━━━ Extracted material

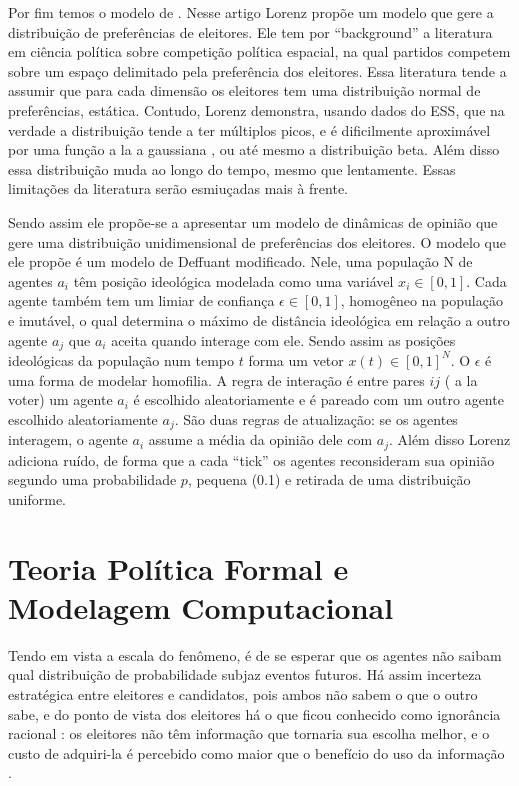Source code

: Por fim temos o modelo de . Nesse artigo Lorenz
propõe um modelo que gere a distribuição de preferências de eleitores. Ele tem
por ``background'' a literatura em ciência política sobre competição política
espacial, na qual partidos competem sobre um espaço delimitado pela preferência
dos eleitores. Essa literatura tende a assumir que para cada dimensão os
eleitores tem uma distribuição normal de preferências, estática. Contudo, Lorenz
demonstra, usando dados do ESS, que na verdade a distribuição tende a
ter
múltiplos picos, e é dificilmente aproximável por uma função a la a gaussiana ,
ou até mesmo a distribuição beta. Além disso essa distribuição muda ao longo do
tempo, mesmo que lentamente. Essas limitações da literatura serão esmiuçadas
mais à frente.

Sendo assim ele propõe-se a apresentar um modelo de dinâmicas de opinião que
gere uma distribuição unidimensional de preferências dos eleitores. O modelo que
ele propõe é um modelo de Deffuant modificado. Nele, uma população N de agentes
$a_i$ têm posição ideológica modelada como uma variável $x_i \in [0,1]$. Cada
agente também tem um limiar de confiança $\epsilon \in [0,1]$, homogêneo na população e
imutável, o qual determina o máximo de distância ideológica em relação a outro
agente $a_j$ que $a_i$ aceita quando interage com ele. Sendo assim as posições
ideológicas da população num tempo $t$ forma um vetor $x(t) \in [0,1]^N$. O $\epsilon$ é
uma forma de modelar homofilia. A regra de interação é entre pares $ij$ ( a la
voter) um agente $a_i$ é escolhido aleatoriamente e é pareado com um outro
agente escolhido aleatoriamente $a_j$. São duas regras de atualização: se os
agentes interagem, o agente $a_i$ assume a média da opinião dele com $a_j$. Além
disso Lorenz adiciona ruído, de forma que a cada ``tick'' os agentes
reconsideram sua opinião segundo uma probabilidade $p$, pequena (0.1) e retirada
de uma distribuição uniforme.

\section{Teoria Política Formal e Modelagem Computacional}



Tendo em vista a  escala do fenômeno, é de se esperar que os agentes não saibam qual
distribuição de probabilidade subjaz eventos futuros. Há assim incerteza
estratégica entre eleitores e candidatos, pois ambos não sabem o que o outro
sabe, e do ponto de vista dos eleitores há o que ficou conhecido como ignorância
racional : os eleitores não têm informação que tornaria sua escolha melhor, e o
custo de adquiri-la é percebido como maior que o benefício do uso da informação
\cite{munger2015choosing}.

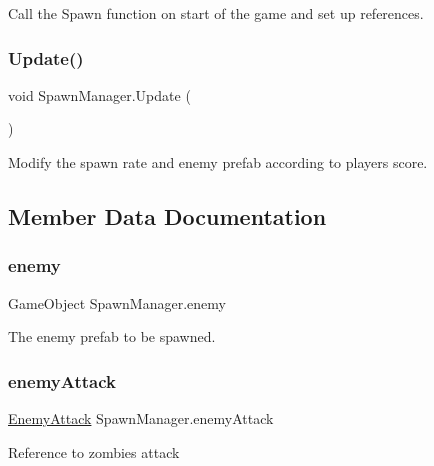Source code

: Call the Spawn function on start of the game and set up references. 

\mbox{\label{class_spawn_manager_afbe4ba82b4859ad2510c1a175e230317}} 
\subsubsection{\texorpdfstring{Update()}{Update()}}
{\footnotesize\ttfamily void Spawn\+Manager.\+Update (\begin{DoxyParamCaption}{ }\end{DoxyParamCaption})\hspace{0.3cm}{\ttfamily [private]}}



Modify the spawn rate and enemy prefab according to player\textquotesingle{}s score. 



\subsection{Member Data Documentation}
\mbox{\label{class_spawn_manager_adec1aee76f000ec159170d182b5e60df}} 
\subsubsection{\texorpdfstring{enemy}{enemy}}
{\footnotesize\ttfamily Game\+Object Spawn\+Manager.\+enemy}

The enemy prefab to be spawned. \mbox{\label{class_spawn_manager_ae0d3001eb2a5db246a350131ed9ad609}} 
\subsubsection{\texorpdfstring{enemyAttack}{enemyAttack}}
{\footnotesize\ttfamily \mbox{\hyperlink{class_enemy_attack}{Enemy\+Attack}} Spawn\+Manager.\+enemy\+Attack\hspace{0.3cm}{\ttfamily [private]}}

Reference to zombie\textquotesingle{}s attack \mbox{\label{class_spawn_manager_a9d0bb95f08bec927e6c1bc5b9d5867dc}} 
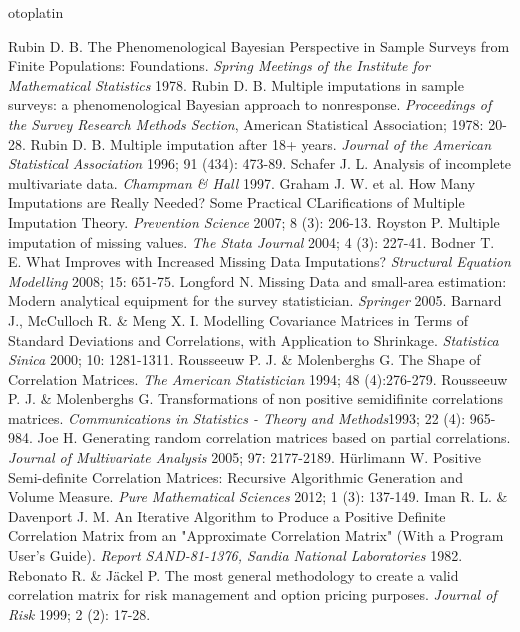 otoplatin\documentclass[a4paper,openright,12pt]{report}
\begin{document}
\begin{thebibliography}{99}
 Rubin D. B. The Phenomenological Bayesian Perspective in Sample Surveys from Finite Populations: Foundations. \textit{Spring Meetings of the Institute for Mathematical Statistics} 1978. 
 Rubin D. B. Multiple imputations in sample surveys: a phenomenological Bayesian approach to nonresponse. \textit{Proceedings of the Survey Research Methods Section}, American Statistical Association; 1978: 20-28. 
 Rubin D. B. Multiple imputation after 18+ years. \textit{Journal of the American Statistical Association} 1996; 91 (434): 473-89.
 Schafer J. L. Analysis of incomplete multivariate data. \textit{Champman \& Hall} 1997.
 Graham J. W. et al. How Many Imputations are Really Needed? Some Practical CLarifications of Multiple Imputation Theory. \textit{Prevention Science} 2007; 8 (3): 206-13.
 Royston P. Multiple imputation of missing values. \textit{The Stata Journal} 2004; 4 (3): 227-41.
 Bodner T. E. What Improves with Increased Missing Data Imputations? \textit{Structural Equation Modelling} 2008; 15: 651-75.
 Longford N. Missing Data and small-area estimation: Modern analytical equipment for the survey statistician. \textit{Springer} 2005.
 Barnard J., McCulloch R. \& Meng X. I. Modelling Covariance Matrices in Terms of Standard Deviations and Correlations, with Application to Shrinkage. \textit{Statistica Sinica} 2000; 10: 1281-1311.
 Rousseeuw P. J. \& Molenberghs G. The Shape of Correlation Matrices. \textit{The American Statistician} 1994; 48 (4):276-279.
 Rousseeuw P. J. \& Molenberghs G. Transformations of non positive semidifinite correlations matrices. \textit{Communications in Statistics - Theory and Methods}1993; 22 (4): 965-984.
 Joe H. Generating random correlation matrices based on partial correlations. \textit{Journal of Multivariate Analysis} 2005; 97: 2177-2189.
 Hürlimann W. Positive Semi-definite Correlation Matrices: Recursive Algorithmic Generation and Volume Measure. \textit{Pure Mathematical Sciences} 2012; 1 (3): 137-149.
 Iman R. L. \& Davenport J. M. An Iterative Algorithm to Produce a Positive Definite Correlation Matrix from an "Approximate Correlation Matrix" (With a Program User's Guide). \textit{Report SAND-81-1376, Sandia National Laboratories} 1982.
 Rebonato R. \& Jäckel P. The most general methodology to create a valid correlation matrix for risk management and option pricing purposes. \textit{Journal of Risk} 1999; 2 (2): 17-28.

\end{thebibliography}
\end{document}
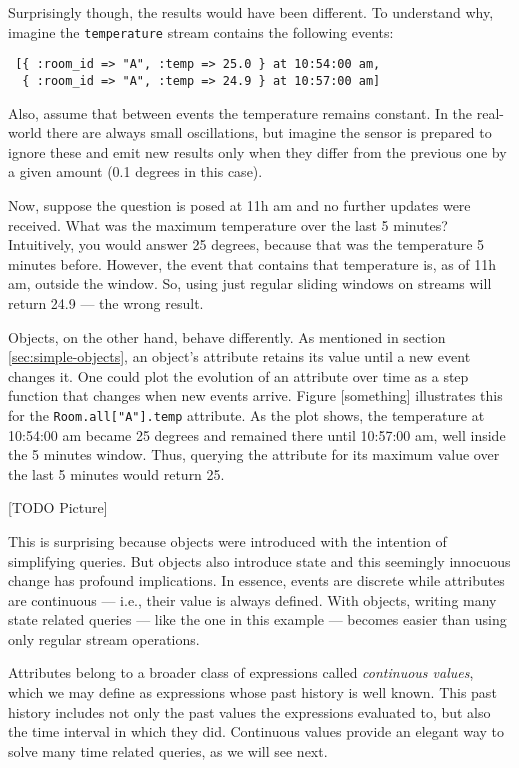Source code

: \documentclass{report}
\begin{document}
Surprisingly though, the results would have been different. To
understand why, imagine the \verb=temperature= stream contains the
following events:

\begin{verbatim}
 [{ :room_id => "A", :temp => 25.0 } at 10:54:00 am,
  { :room_id => "A", :temp => 24.9 } at 10:57:00 am]
\end{verbatim}

Also, assume that between events the temperature remains constant. In
the real-world there are always small oscillations, but imagine the
sensor is prepared to ignore these and emit new results only when they
differ from the previous one by a given amount (0.1 degrees in this
case).

Now, suppose the question is posed at 11h am and no further updates
were received. What was the maximum temperature over the last 5
minutes? Intuitively, you would answer 25 degrees, because that was
the temperature 5 minutes before. However, the event that contains
that temperature is, as of 11h am, outside the window. So, using just
regular sliding windows on streams will return 24.9 --- the wrong
result.

Objects, on the other hand, behave differently. As mentioned in
section \ref{sec:simple-objects}, an object's attribute retains its
value until a new event changes it. One could plot the evolution of an
attribute over time as a step function that changes when new events
arrive. Figure [something] illustrates this for the
\verb=Room.all["A"].temp= attribute. As the plot shows, the
temperature at 10:54:00 am became 25 degrees and remained there until
10:57:00 am, well inside the 5 minutes window. Thus, querying the
attribute for its maximum value over the last 5 minutes would return
25.

[TODO Picture]

This is surprising because objects were introduced with the intention
of simplifying queries. But objects also introduce state and this
seemingly innocuous change has profound implications. In essence,
events are discrete while attributes are continuous --- i.e., their
value is always defined. With objects, writing many state related
queries --- like the one in this example --- becomes easier than using
only regular stream operations.

Attributes belong to a broader class of expressions called
\emph{continuous values}, which we may define as expressions whose
past history is well known. This past history includes not only the
past values the expressions evaluated to, but also the time interval
in which they did. Continuous values provide an elegant way to solve
many time related queries, as we will see next.
\end{document}
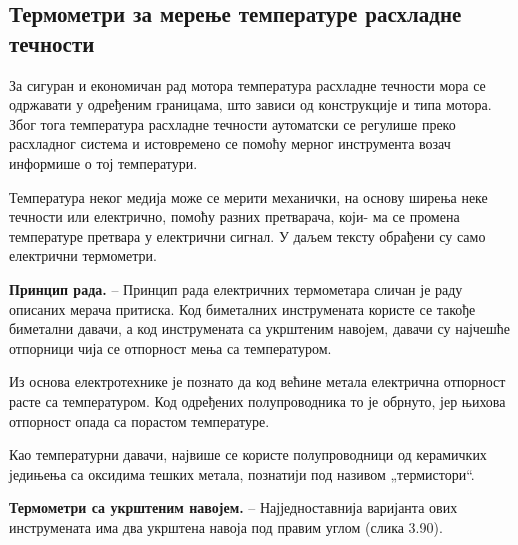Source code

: \documentclass[12pt,a4paper]{report}
\begin{document}

\subsection{Термометри за мерење температуре расхладне течности}

За сигуран и економичан рад мотора температура расхладне течности мора се одржавати у одређеним границама, што зависи од конструкције и типа мотора. Због тога температура расхладне течности аутоматски се регулише преко расхладног система и истовремено се помоћу мерног инструмента возач информише о тој температури.

Температура неког медија може се мерити механички, на основу ширења неке течности или електрично, помоћу разних претварача, који-%
ма се промена температуре претвара у електрични сигнал. У даљем тексту обрађени су само електрични термометри.

\textbf{Принцип рада.} – Принцип рада електричних термометара сличан је раду описаних мерача притиска. Код биметалних инструмената користе се такође биметални давачи, а код инструмената са укрштеним навојем, давачи су најчешће отпорници чија се отпорност мења са температуром.

Из основа електротехнике је познато да код већине метала електрична отпорност расте са температуром. Код одређених полупроводника то је обрнуто, јер њихова отпорност опада са порастом температуре.

Као температурни давачи, највише се користе полупроводници од керамичких једињења са оксидима тешких метала, познатији под називом „термистори“.

\textbf{Термометри са укрштеним навојем.} – Најједноставнија варијанта ових инструмената има два укрштена навоја под правим углом (слика 3.90).

\end{document}
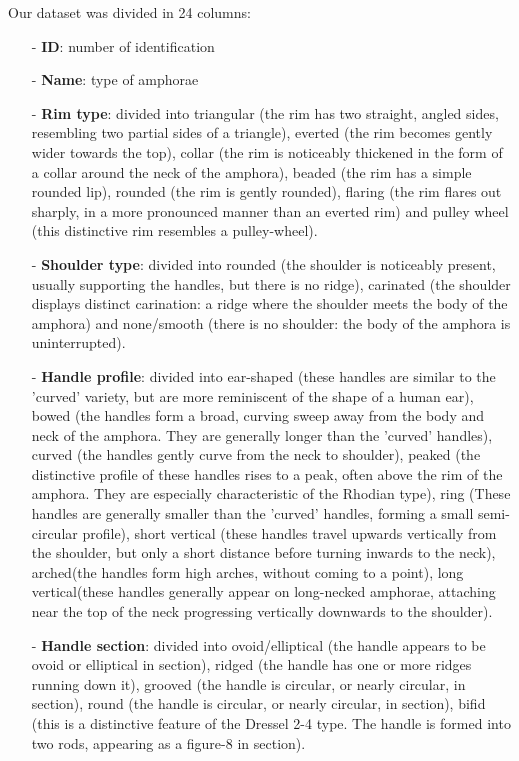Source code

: \documentclass[10pt,a4paper]{article}
\begin{document}
Our dataset was divided in 24 columns:

\begin{itemize}
\item[-] \textbf{ID}: number of identification

\item[-] \textbf{Name}: type of amphorae 

\item[-] \textbf{Rim type}: divided into triangular (the rim has two straight, angled sides, resembling two partial sides of a triangle), everted (the rim becomes gently wider towards the top), collar (the rim is noticeably thickened in the form of a collar around the neck of the amphora), beaded (the rim has a simple rounded lip), rounded (the rim is gently rounded), flaring (the rim flares out sharply, in a more pronounced manner than an everted rim) and pulley wheel (this distinctive rim resembles a pulley-wheel). 

\item[-] \textbf{Shoulder type}: divided into rounded (the shoulder is noticeably present, usually supporting the handles, but there is no ridge), carinated (the shoulder displays distinct carination: a ridge where the shoulder meets the body of the amphora) and none/smooth (there is no shoulder: the body of the amphora is uninterrupted).

\item[-] \textbf{Handle profile}: divided into ear-shaped (these handles are similar to the 'curved' variety, but are more reminiscent of the shape of a human ear), bowed (the handles form a broad, curving sweep away from the body and neck of the amphora. They are generally longer than the 'curved' handles), curved (the handles gently curve from the neck to shoulder), peaked (the distinctive profile of these handles rises to a peak, often above the rim of the amphora. They are especially characteristic of the Rhodian type), ring (These handles are generally smaller than the 'curved' handles, forming a small semi-circular profile), short vertical (these handles travel upwards vertically from the shoulder, but only a short distance before turning inwards to the neck), arched(the handles form high arches, without coming to a point), long vertical(these handles generally appear on long-necked amphorae, attaching near the top of the neck progressing vertically downwards to the shoulder).

\item[-] \textbf{Handle section}: divided into ovoid/elliptical (the handle appears to be ovoid or elliptical in section), ridged (the handle has one or more ridges running down it), grooved (the handle is circular, or nearly circular, in section), round (the handle is circular, or nearly circular, in section), bifid (this is a distinctive feature of the Dressel 2-4 type. The handle is formed into two rods, appearing as a figure-8 in section).


\end{itemize}
\end{document}
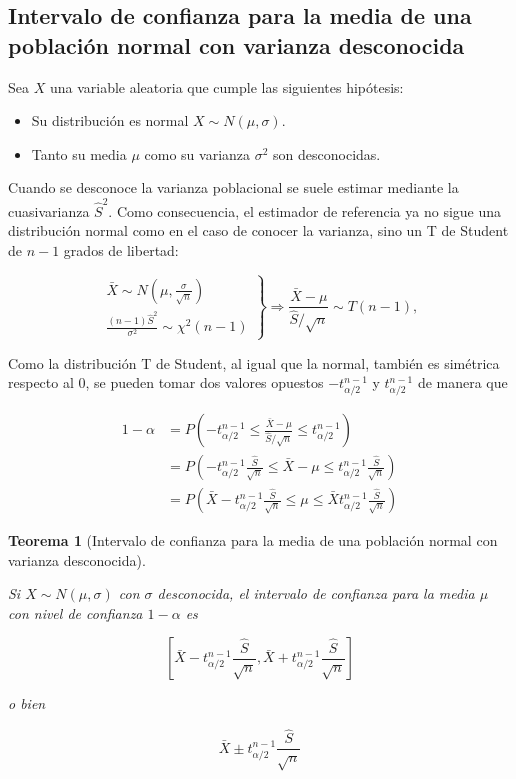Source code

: \documentclass[
  a4paper,
]{scrreport}
\providecommand{\tightlist}{%
  \setlength{\itemsep}{0pt}\setlength{\parskip}{0pt}}\usepackage{longtable,booktabs,array}
\theoremstyle{plain}
\newtheorem{theorem}{Teorema}[chapter]
\theoremstyle{definition}
\theoremstyle{definition}
\theoremstyle{remark}
\begin{document}
\subsection{Intervalo de confianza para la media de una población normal
con varianza
desconocida}\label{intervalo-de-confianza-para-la-media-de-una-poblaciuxf3n-normal-con-varianza-desconocida}

Sea \(X\) una variable aleatoria que cumple las siguientes hipótesis:

\begin{itemize}
\tightlist
\item
  Su distribución es normal \(X\sim N(\mu,\sigma)\).
\item
  Tanto su media \(\mu\) como su varianza \(\sigma^2\) son desconocidas.
\end{itemize}

Cuando se desconoce la varianza poblacional se suele estimar mediante la
cuasivarianza \(\hat{S}^2\). Como consecuencia, el estimador de
referencia ya no sigue una distribución normal como en el caso de
conocer la varianza, sino un T de Student de \(n-1\) grados de libertad:

\[
\left.
\begin{array}{l}
\bar X \sim N\left(\mu,\frac{\sigma}{\sqrt{n}}\right)\\
\displaystyle\frac{(n-1)\hat{S}^2}{\sigma^2}\sim \chi^2(n-1)
\end{array}
\right\}
\Rightarrow
\frac{\bar X -\mu}{\hat{S}/\sqrt{n}}\sim T(n-1),
\]

Como la distribución T de Student, al igual que la normal, también es
simétrica respecto al 0, se pueden tomar dos valores opuestos
\(-t^{n-1}_{\alpha/2}\) y \(t^{n-1}_{\alpha/2}\) de manera que

\begin{align*}
1-\alpha 
&= P\left(-t^{n-1}_{\alpha/2}\leq \frac{\bar X -\mu}{\hat{S}/\sqrt{n}} \leq t^{n-1}_{\alpha/2}\right)\\
&= P\left(-t^{n-1}_{\alpha/2}\frac{\hat{S}}{\sqrt{n}}\leq \bar X -\mu \leq t^{n-1}_{\alpha/2}\frac{\hat{S}}{\sqrt{n}}\right)\\
&= P\left(\bar X-t^{n-1}_{\alpha/2}\frac{\hat{S}}{\sqrt{n}}\leq \mu \leq \bar X t^{n-1}_{\alpha/2}\frac{\hat{S}}{\sqrt{n}}\right)
\end{align*}

\begin{theorem}[Intervalo de confianza para la media de una población
normal con varianza
desconocida]\protect\hypertarget{thm-intervalo-confianza-media-normal-varianza-desconocida}{}\label{thm-intervalo-confianza-media-normal-varianza-desconocida}

Si \(X\sim N(\mu, \sigma)\) con \(\sigma\) desconocida, el
\emph{intervalo de confianza para la media} \(\mu\) con nivel de
confianza \(1-\alpha\) es

\[
\left[\bar{X}-t^{n-1}_{\alpha/2}\frac{\hat{S}}{\sqrt{n}},\bar{X}+t^{n-1}_{\alpha/2}\frac{\hat{S}}{\sqrt{n}}\right]
\]

o bien

\[
\bar{X}\pm t^{n-1}_{\alpha/2}\frac{\hat{S}}{\sqrt{n}}
\]

\end{theorem}
\end{document}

━━━━━━

Problem requirements:
Print nothing but the lines above starting with the line that contains "Attributes belong to" and going on through the line that contains "за мерење температуре". Leave out the pictures.

Worked solution:
Attributes belong to a broader class of expressions called
\emph{continuous values}, which we may define as expressions whose
past history is well known. This past history includes not only the
past values the expressions evaluated to, but also the time interval
in which they did. Continuous values provide an elegant way to solve
many time related queries, as we will see next.
\end{document}
Source code

: \documentclass[12pt,a4paper]{report}
\begin{document}

\subsection{Термометри за мерење температуре расхладне течности}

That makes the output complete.